$\mathbb{RP}^n$ is Hausdorff proof with $n$-sphere

Question

Problem:

Show that $\mathbb{RP}^n$ (the $n$-dimensional real projective space) is Hausdorff. We use the quotient topology: A set $X$ is open in $\mathbb{RP}^n$ if and only if $\{z\in \mathbb{R}^{n+1}\backslash \{0\} : [z]\in X\}$ is open in $\mathbb{R}^{n+1}\backslash \{0\}$.

Sketch of my proof:

Let $[x]$ denote the line spanned by $x$ in $\mathbb{R}^{n+1}$. To show that $\mathbb{RP}^n$ is Hausdorff, we show that for some lines $[x],[y]\in\mathbb{RP}^n$, there are open sets $X,Y$ in $\mathbb{RP}^n$ such that $[x]\in X, [y]\in Y$ and $X\cap Y=\emptyset$ where $x\neq y$ are some elements of $\mathbb{R}^{n+1}\backslash\{0\}$.

We project $x, y$ to the $n$-sphere. Let $x'\in[x]\cap \mathbb{S}^n, y'\in[y]\cap \mathbb{S}^n$. It is still true that $[x]=[x'], [y]=[y']$.
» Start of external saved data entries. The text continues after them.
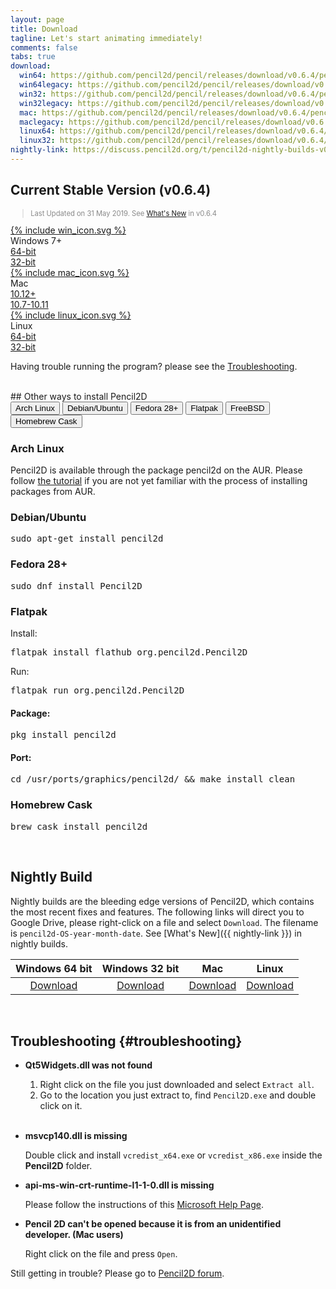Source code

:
 ```yaml
---
layout: page
title: Download
tagline: Let's start animating immediately!
comments: false
tabs: true
download:
  win64: https://github.com/pencil2d/pencil/releases/download/v0.6.4/pencil2d-win64-0.6.4.hotfix.1.zip
  win64legacy: https://github.com/pencil2d/pencil/releases/download/v0.6.4/pencil2d-win64-legacy-0.6.4.zip
  win32: https://github.com/pencil2d/pencil/releases/download/v0.6.4/pencil2d-win32-0.6.4.hotfix.1.zip
  win32legacy: https://github.com/pencil2d/pencil/releases/download/v0.6.4/pencil2d-win32-legacy-0.6.4.zip
  mac: https://github.com/pencil2d/pencil/releases/download/v0.6.4/pencil2d-mac-0.6.4.zip
  maclegacy: https://github.com/pencil2d/pencil/releases/download/v0.6.4/pencil2d-mac-legacy-0.6.4.zip
  linux64: https://github.com/pencil2d/pencil/releases/download/v0.6.4/pencil2d-linux-amd64-0.6.4.AppImage
  linux32: https://github.com/pencil2d/pencil/releases/download/v0.6.4/Pencil2D-linux-i386-0.6.4.AppImage
nightly-link: https://discuss.pencil2d.org/t/pencil2d-nightly-builds-v0-6-3/3118
---
```


## Current Stable Version (v0.6.4)

<blockquote style="color:#898989;font-size:0.8em">
Last Updated on 31 May 2019.
See <a href="/2019/05/pencil2d-0.6.4-release.html">What's New</a> in v0.6.4
</blockquote>

<div class="download-tiles">
<div></div>
<div class="download-tile">
  <a href="{{ page.download.win64 }}">
    {% include win_icon.svg %}
  </a><br>
  Windows 7+<br>
  <a href="{{ page.download.win64 }}">64-bit</a><br>
  <a href="{{ page.download.win32 }}">32-bit</a>
</div>

<!--<div class="download-tile">
  <a href="{{ page.download.win32 }}">
    {% include vista_icon.svg %}
  </a><br>
  Windows XP/Vista<br>
  <a href="{{ page.download.win64legacy }}">64-bit</a><br>
  <a href="{{ page.download.win32legacy }}">32-bit</a>
</div>-->

<div class="download-tile">
  <a href="{{ page.download.mac }}">
    {% include mac_icon.svg %}
  </a><br>
  Mac <br>
  <a href="{{ page.download.mac }}">10.12+</a><br>
  <a href="{{ page.download.maclegacy }}">10.7-10.11</a>
</div>

<div class="download-tile">
  <a href="{{ page.download.linux64 }}">
    {% include linux_icon.svg %}
  </a><br>
  Linux<br>
  <a href="{{ page.download.linux64 }}">64-bit</a><br>
  <a href="{{ page.download.linux32 }}">32-bit</a>
</div>

</div>
<div style="clear:both"></div>

Having trouble running the program? please see the
<a href="#troubleshooting">Troubleshooting</a>.

<br>
## Other ways to install Pencil2D


<div class="tab">
  <button class="tablinks" onclick="openTab(event, 'arch')" id="defaultTab">Arch Linux</button>
  <button class="tablinks" onclick="openTab(event, 'debian')">Debian/Ubuntu</button>
  <button class="tablinks" onclick="openTab(event, 'fedora')">Fedora 28+</button>
  <button class="tablinks" onclick="openTab(event, 'flatpak')">Flatpak</button>
  <button class="tablinks" onclick="openTab(event, 'freebsd')">FreeBSD</button>
  <button class="tablinks" onclick="openTab(event, 'cask')">Homebrew Cask</button>
</div>

<div id="arch" class="tabcontent">
<h3>Arch Linux</h3>
Pencil2D is available through the package <a hre="https://aur.archlinux.org/packages/pencil2d">pencil2d</a> on the AUR. Please follow <a href="https://wiki.archlinux.org/index.php/Arch_User_Repository#Installing_packages">the tutorial</a> if you are not yet familiar with the process of installing packages from AUR.
</div>

<div id="debian" class="tabcontent">
<h3>Debian/Ubuntu</h3>
<pre>sudo apt-get install pencil2d</pre>
</div>

<div id="fedora" class="tabcontent">
<h3>Fedora 28+</h3>
<pre>sudo dnf install Pencil2D</pre>
</div>

<div id="flatpak" class="tabcontent">
<h3>Flatpak</h3>
Install:
<pre>flatpak install flathub org.pencil2d.Pencil2D</pre>
Run:
<pre>flatpak run org.pencil2d.Pencil2D</pre>
</div>

<div id="freebsd" class="tabcontent">
<h4>Package:</h4>
<pre>pkg install pencil2d</pre>
<h4>Port:</h4>
<pre>cd /usr/ports/graphics/pencil2d/ && make install clean</pre>
</div>

<div id="cask" class="tabcontent">
<h3>Homebrew Cask</h3>
<pre>brew cask install pencil2d</pre>
</div>
<script>document.getElementById("defaultTab").click();</script>

<br>

## Nightly Build <a name="nightlybuild"></a>

Nightly builds are the bleeding edge versions of Pencil2D, which contains the most recent fixes and features. The following links will direct you to Google Drive, please right-click on a file and select `Download`. The filename is `pencil2d-OS-year-month-date`. See [What's New]({{ nightly-link }}) in nightly builds.

| Windows 64 bit   | Windows 32 bit    | Mac             | Linux             |
| :--------------: | :---------------: | :-------------: | :---------------: |
| [Download][0]    | [Download][1]     | [Download][2]   | [Download][3]     |

[0]: https://goo.gl/5pZXED
[1]: https://goo.gl/0rbHu6
[2]: https://goo.gl/PXsLCI
[3]: https://goo.gl/NQuJYr

<br>

## Troubleshooting {#troubleshooting}

- **Qt5Widgets.dll was not found**

    1. Right click on the file you just downloaded and select `Extract all`.
    2. Go to the location you just extract to, find `Pencil2D.exe` and double click on it.
    <br>

- **msvcp140.dll is missing**

    Double click and install `vcredist_x64.exe` or `vcredist_x86.exe` inside the **Pencil2D** folder.

- **api-ms-win-crt-runtime-l1-1-0.dll is missing**

    Please follow the instructions of this [Microsoft Help Page](https://support.microsoft.com/en-us/help/2999226/update-for-universal-c-runtime-in-windows).

- **Pencil 2D can't be opened because it is from an unidentified developer. (Mac users)**

    Right click on the file and press `Open`.

Still getting in trouble? Please go to [Pencil2D forum](https://discuss.pencil2d.org/c/support).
Now here comes the confusing part for me:

A set $X$ is open in $\mathbb{RP}^n$ if and only if $\{z\in \mathbb{R}^{n+1}\backslash \{0\} : [z]\in X\}$ is open in $\mathbb{R}^{n+1}\backslash\{0\}$. So I will try finding such disjoint $X$ and $Y$ and I will do it with the help of the $n$-sphere.

I claim that if we have some open sets $X',Y'\subset \mathbb{S}^n$ (open wrt. $\mathbb{S}^n$), then the set $\{z\in \mathbb{R}^{n+1}\backslash \{0\} : \exists w\in X': z\in [w]\}$ is open in $\mathbb{R}^{n+1}\backslash\{0\}$. Basically we have some open set $X'$ of the $n$-sphere and we take $X$ as the lines spanned by the points of $X'$. (I don't actually know if this is true or not, I would prove this as a lemma.)

Now I argue: Since the $n$-sphere is Hausdorff (was already proven in the book that it is a manifold), there are open disjoint sets $X', Y'\subset \mathbb{S}^n$ around $x', y'$. From the above claim also the sets $X''=\{z\in \mathbb{R}^{n+1}\backslash \{0\} : \exists w\in X': z\in [w]\}, Y''=\{z\in \mathbb{R}^{n+1}\backslash \{0\} : \exists w\in Y': z\in [w]\}$ are open in $\mathbb{R}^{n+1}\backslash\{0\}$. Then we intuitively construct $X,Y$ from $X'',Y''$.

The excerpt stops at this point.